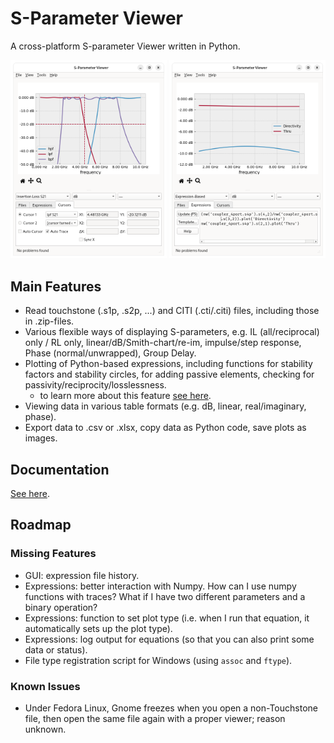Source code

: S-Parameter Viewer
==================

A cross-platform S-parameter Viewer written in Python.

<img src="./doc/screenshot_mainwin_markers.png" width="250" /> <img src="./doc/screenshot_mainwin_expr.png" width="250" />

Main Features
-------------

- Read touchstone (.s1p, .s2p, ...) and CITI (.cti/.citi) files, including those in .zip-files.
- Various flexible ways of displaying S-parameters, e.g. IL (all/reciprocal) only / RL only, linear/dB/Smith-chart/re-im, impulse/step response, Phase (normal/unwrapped), Group Delay.
- Plotting of Python-based expressions, including functions for stability factors and stability circles, for adding passive elements, checking for passivity/reciprocity/losslessness.
    - to learn more about this feature [see here](./doc/expressions.md).
- Viewing data in various table formats (e.g. dB, linear, real/imaginary, phase).
- Export data to .csv or .xlsx, copy data as Python code, save plots as images.

Documentation
-------------

[See here](./doc/main.md).

Roadmap
-------


### Missing Features

- GUI: expression file history.
- Expressions: better interaction with Numpy. How can I use numpy functions with traces? What if I have two different parameters and a binary operation?
- Expressions: function to set plot type (i.e. when I run that equation, it automatically sets up the plot type).
- Expressions: log output for equations (so that you can also print some data or status).
- File type registration script for Windows (using `assoc` and `ftype`).


### Known Issues

- Under Fedora Linux, Gnome freezes when you open a non-Touchstone file, then open the same file again with a proper viewer; reason unknown.
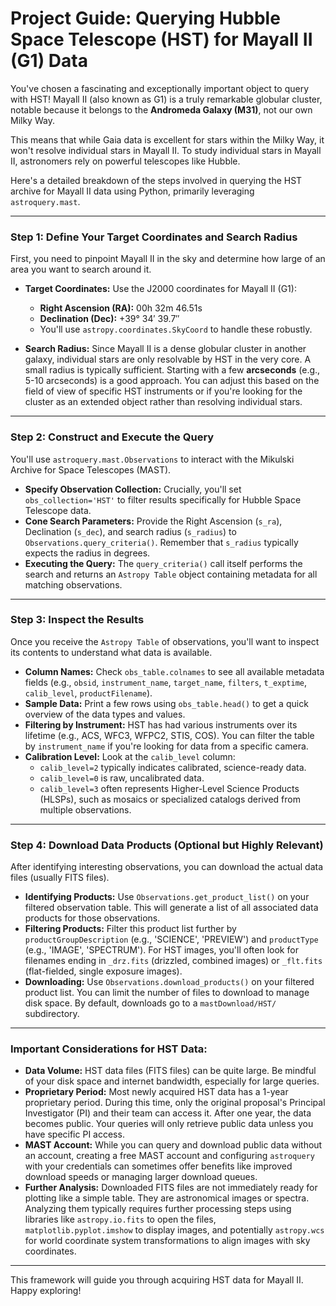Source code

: # Project Guide: Querying Hubble Space Telescope (HST) for Mayall II (G1) Data

You've chosen a fascinating and exceptionally important object to query with HST! Mayall II (also known as G1) is a truly remarkable globular cluster, notable because it belongs to the **Andromeda Galaxy (M31)**, not our own Milky Way.

This means that while Gaia data is excellent for stars within the Milky Way, it won't resolve individual stars in Mayall II. To study individual stars in Mayall II, astronomers rely on powerful telescopes like Hubble.

Here's a detailed breakdown of the steps involved in querying the HST archive for Mayall II data using Python, primarily leveraging `astroquery.mast`.

---

### Step 1: Define Your Target Coordinates and Search Radius

First, you need to pinpoint Mayall II in the sky and determine how large of an area you want to search around it.

* **Target Coordinates:** Use the J2000 coordinates for Mayall II (G1):
    * **Right Ascension (RA):** 00h 32m 46.51s
    * **Declination (Dec):** +39° 34′ 39.7″
    * You'll use `astropy.coordinates.SkyCoord` to handle these robustly.

* **Search Radius:** Since Mayall II is a dense globular cluster in another galaxy, individual stars are only resolvable by HST in the very core. A small radius is typically sufficient. Starting with a few **arcseconds** (e.g., 5-10 arcseconds) is a good approach. You can adjust this based on the field of view of specific HST instruments or if you're looking for the cluster as an extended object rather than resolving individual stars.

---

### Step 2: Construct and Execute the Query

You'll use `astroquery.mast.Observations` to interact with the Mikulski Archive for Space Telescopes (MAST).

* **Specify Observation Collection:** Crucially, you'll set `obs_collection='HST'` to filter results specifically for Hubble Space Telescope data.
* **Cone Search Parameters:** Provide the Right Ascension (`s_ra`), Declination (`s_dec`), and search radius (`s_radius`) to `Observations.query_criteria()`. Remember that `s_radius` typically expects the radius in degrees.
* **Executing the Query:** The `query_criteria()` call itself performs the search and returns an `Astropy Table` object containing metadata for all matching observations.

---

### Step 3: Inspect the Results

Once you receive the `Astropy Table` of observations, you'll want to inspect its contents to understand what data is available.

* **Column Names:** Check `obs_table.colnames` to see all available metadata fields (e.g., `obsid`, `instrument_name`, `target_name`, `filters`, `t_exptime`, `calib_level`, `productFilename`).
* **Sample Data:** Print a few rows using `obs_table.head()` to get a quick overview of the data types and values.
* **Filtering by Instrument:** HST has had various instruments over its lifetime (e.g., ACS, WFC3, WFPC2, STIS, COS). You can filter the table by `instrument_name` if you're looking for data from a specific camera.
* **Calibration Level:** Look at the `calib_level` column:
    * `calib_level=2` typically indicates calibrated, science-ready data.
    * `calib_level=0` is raw, uncalibrated data.
    * `calib_level=3` often represents Higher-Level Science Products (HLSPs), such as mosaics or specialized catalogs derived from multiple observations.

---

### Step 4: Download Data Products (Optional but Highly Relevant)

After identifying interesting observations, you can download the actual data files (usually FITS files).

* **Identifying Products:** Use `Observations.get_product_list()` on your filtered observation table. This will generate a list of all associated data products for those observations.
* **Filtering Products:** Filter this product list further by `productGroupDescription` (e.g., 'SCIENCE', 'PREVIEW') and `productType` (e.g., 'IMAGE', 'SPECTRUM'). For HST images, you'll often look for filenames ending in `_drz.fits` (drizzled, combined images) or `_flt.fits` (flat-fielded, single exposure images).
* **Downloading:** Use `Observations.download_products()` on your filtered product list. You can limit the number of files to download to manage disk space. By default, downloads go to a `mastDownload/HST/` subdirectory.

---

### Important Considerations for HST Data:

* **Data Volume:** HST data files (FITS files) can be quite large. Be mindful of your disk space and internet bandwidth, especially for large queries.
* **Proprietary Period:** Most newly acquired HST data has a 1-year proprietary period. During this time, only the original proposal's Principal Investigator (PI) and their team can access it. After one year, the data becomes public. Your queries will only retrieve public data unless you have specific PI access.
* **MAST Account:** While you can query and download public data without an account, creating a free MAST account and configuring `astroquery` with your credentials can sometimes offer benefits like improved download speeds or managing larger download queues.
* **Further Analysis:** Downloaded FITS files are not immediately ready for plotting like a simple table. They are astronomical images or spectra. Analyzing them typically requires further processing steps using libraries like `astropy.io.fits` to open the files, `matplotlib.pyplot.imshow` to display images, and potentially `astropy.wcs` for world coordinate system transformations to align images with sky coordinates.

---

This framework will guide you through acquiring HST data for Mayall II. Happy exploring!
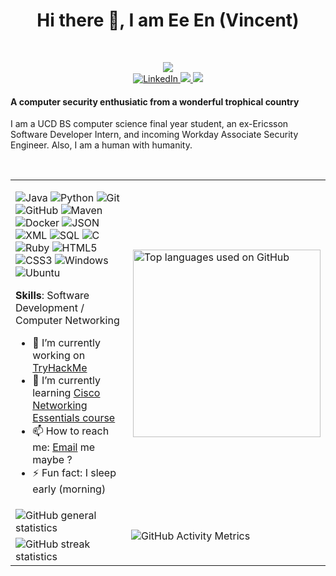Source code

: <!--
**GohEeEn/GohEeEn** is a ✨ _special_ ✨ repository because its `README.md` (this file) appears on your GitHub profile.

Here are some ideas to get you started:

- 🔭 I’m currently working on ...
- 🌱 I’m currently learning ...
- 👯 I’m looking to collaborate on ...
- 🤔 I’m looking for help with ...
- 💬 Ask me about ...
- 📫 How to reach me: ...
- 😄 Pronouns: ...
- ⚡ Fun fact: ...
-->

<h1 align="center">Hi there 👋, I am Ee En (Vincent)</h1><br/>

<p align="center">
  <img src="https://arturssmirnovs.github.io/github-profile-readme-generator/images/banner.png" /> 
  <br />
  <a href="https://www.linkedin.com/in/ee-en-g-27b39014b/">
    <img src="https://img.shields.io/badge/-LinkedIn-blue?style=flat-square&logo=Linkedin&logoColor=white" alt="LinkedIn" />
  </a>
  <a href="https://rajitbanerjee.com">
    <img src="https://img.shields.io/badge/-Website-black?style=flat-square&logo=Google-Chrome&logoColor=white" />
  </a>
  <a href="https://github.com/antonkomarev/github-profile-views-counter" alt="Profile views">
    <img src="https://gpvc.arturio.dev/GohEeEn" />
  </a>
</p>

#### A computer security enthusiatic from a wonderful trophical country

I am a UCD BS computer science final year student, an ex-Ericsson Software Developer Intern, and incoming Workday Associate Security Engineer. Also, I am a human with humanity.

<br/>
<div align="center">
<table>
<tr><td>

![Java](https://img.shields.io/badge/-Java-black?logo=java)
![Python](https://img.shields.io/badge/-Python-black?logo=python)
![Git](https://img.shields.io/badge/-Git-black?logo=git)
![GitHub](https://img.shields.io/badge/-GitHub-black?logo=github)
![Maven](https://img.shields.io/badge/-Maven-black?logo=maven)
![Docker](https://img.shields.io/badge/-Docker-black?logo=docker)
![JSON](https://img.shields.io/badge/-JSON-black?logo=json)
<br/>
![XML](https://img.shields.io/badge/-XML-black?logo=xml)
![SQL](https://img.shields.io/badge/-SQL-black?logo=sql)
![C](https://img.shields.io/badge/-C-black?logo=c)
![Ruby](https://img.shields.io/badge/-Ruby-black?logo=ruby)
![HTML5](https://img.shields.io/badge/-HTML5-black?logo=html5&logoColor=white)
![CSS3](https://img.shields.io/badge/-CSS3-black?logo=css3)
![Windows](https://img.shields.io/badge/-Windows-black?logo=windows)
![Ubuntu](https://img.shields.io/badge/-Ubuntu-black?logo=ubuntu)

__Skills__: Software Development / Computer Networking

- 🔭 I’m currently working on [TryHackMe](https://tryhackme.com/dashboard)
- 🌱 I’m currently learning [Cisco Networking Essentials course](https://www.netacad.com/courses/networking/networking-essentials)
- 📫 How to reach me: [Email](mailto:vincentgoh1998@gmail.com) me maybe ? 
- ⚡ Fun fact: I sleep early (morning)
</td>

<td>  
 <!-- Reference : https://github.com/anuraghazra/github-readme-stats -->
 <img width="300" src="https://github-readme-stats.vercel.app/api/top-langs/?username=GohEeEn" alt="Top languages used on GitHub" align="right">
</td></tr>

<tr>
  <td>
    <img src="https://github-readme-stats.vercel.app/api?username=GohEeEn&show_icons=true" alt="GitHub general statistics">
  </td>
  <td rowspan="2">
    <img src="https://metrics.lecoq.io/GohEeEn" alt="GitHub Activity Metrics">
  </td>
</tr>

<tr>
  <td>
    <img src="https://github-readme-streak-stats.herokuapp.com/?user=GohEeEn" alt="GitHub streak statistics">
  </td>
</tr>
</table>
</div>
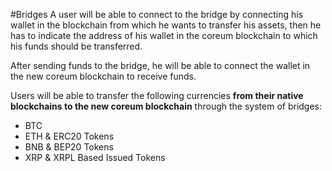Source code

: 
#Bridges
A user will be able to connect to the bridge by connecting his wallet in the blockchain from which he wants to transfer his assets, 
then he has to indicate the address of his wallet in the coreum blockchain to which his funds should be transferred. 

After sending funds to the bridge, he will be able to connect the wallet in the new coreum blockchain to receive funds.

Users will be able to transfer the following currencies **from their native blockchains to the new coreum blockchain** through the system of bridges:
- BTC
- ETH & ERC20 Tokens
- BNB & BEP20 Tokens
- XRP & XRPL Based Issued Tokens

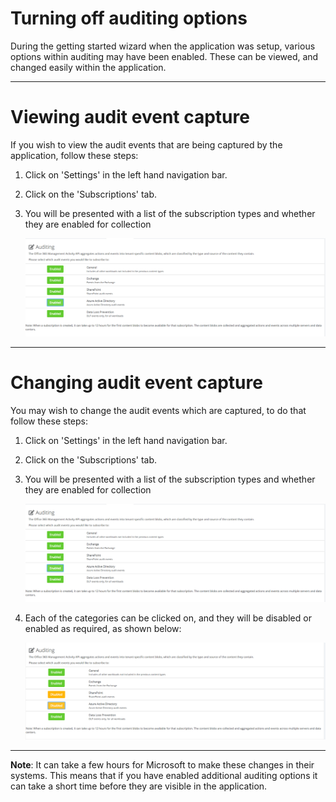 # Turning off auditing options

During the getting started wizard when the application was setup, various options within auditing may have been enabled. These can be viewed, and changed easily within the application.

----

# Viewing audit event capture

If you wish to view the audit events that are being captured by the application, follow these steps:

1. Click on 'Settings' in the left hand navigation bar.

2. Click on the 'Subscriptions' tab.

3. You will be presented with a list of the subscription types and whether they are enabled for collection

    ![Seed](../images/subscription-list.png)
	
----

# Changing audit event capture

You may wish to change the audit events which are captured, to do that follow these steps:

1. Click on 'Settings' in the left hand navigation bar.

2. Click on the 'Subscriptions' tab.

3. You will be presented with a list of the subscription types and whether they are enabled for collection

    ![Seed](../images/subscription-list.png)
	
4. Each of the categories can be clicked on, and they will be disabled or enabled as required, as shown below:

    ![Seed](../images/subscription-list2.png)

----
	
**Note**: It can take a few hours for Microsoft to make these changes in their systems. This means that if you have enabled additional auditing options it can take a short time before they are visible in the application.

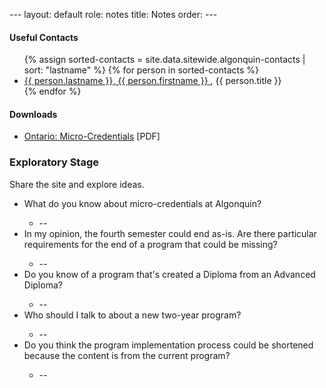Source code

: --- layout: default role: notes title: Notes order: --- 
<h4>
	Useful Contacts 
</h4>
<ul class="linkslist">
	{% assign sorted-contacts = site.data.sitewide.algonquin-contacts | sort: "lastname" %} {% for person in sorted-contacts %} 
	<li><a href="mailto:{{ person.email }}">{{ person.lastname }}, {{ person.firstname }} </a>, {{ person.title }}</li>
	{% endfor %} 
</ul>
<h4>
	Downloads 
</h4>
<ul>
	<li><a href="downloads/edu-dual-credit-programs-policy-program-requirements-2020-en-2021-12-13.pdf">Ontario: Micro-Credentials</a> [PDF]</li>
</ul>
<h3>
	Exploratory Stage 
</h3>
<p>
	Share the site and explore ideas. 
</p>
<ul>
	<li>What do you know about micro-credentials at Algonquin?</li>
	<ul>
		<li>--</li>
	</ul>
	<li>In my opinion, the fourth semester could end as-is. Are there particular requirements for the end of a program that could be missing?</li>
	<ul>
		<li>--</li>
	</ul>
	<li>Do you know of a program that's created a Diploma from an Advanced Diploma?</li>
	<ul>
		<li>--</li>
	</ul>
	<li>Who should I talk to about a new two-year program?</li>
	<ul>
		<li>--</li>
	</ul>
	<li>Do you think the program implementation process could be shortened because the content is from the current program?</li>
	<ul>
		<li>--</li>
	</ul>
</ul>
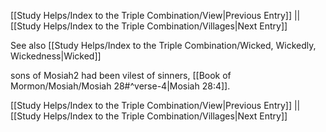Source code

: [[Study Helps/Index to the Triple Combination/View|Previous Entry]]  ||  [[Study Helps/Index to the Triple Combination/Villages|Next Entry]]

 See also [[Study Helps/Index to the Triple Combination/Wicked, Wickedly, Wickedness|Wicked]]

 sons of Mosiah2 had been vilest of sinners, [[Book of Mormon/Mosiah/Mosiah 28#^verse-4|Mosiah 28:4]].

[[Study Helps/Index to the Triple Combination/View|Previous Entry]]  ||  [[Study Helps/Index to the Triple Combination/Villages|Next Entry]]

★ ★ ★

— AIM OF THE EXERCISE —
The answer must be a single number: the count of lines above that contain "Declination".

— OUTPUT —
2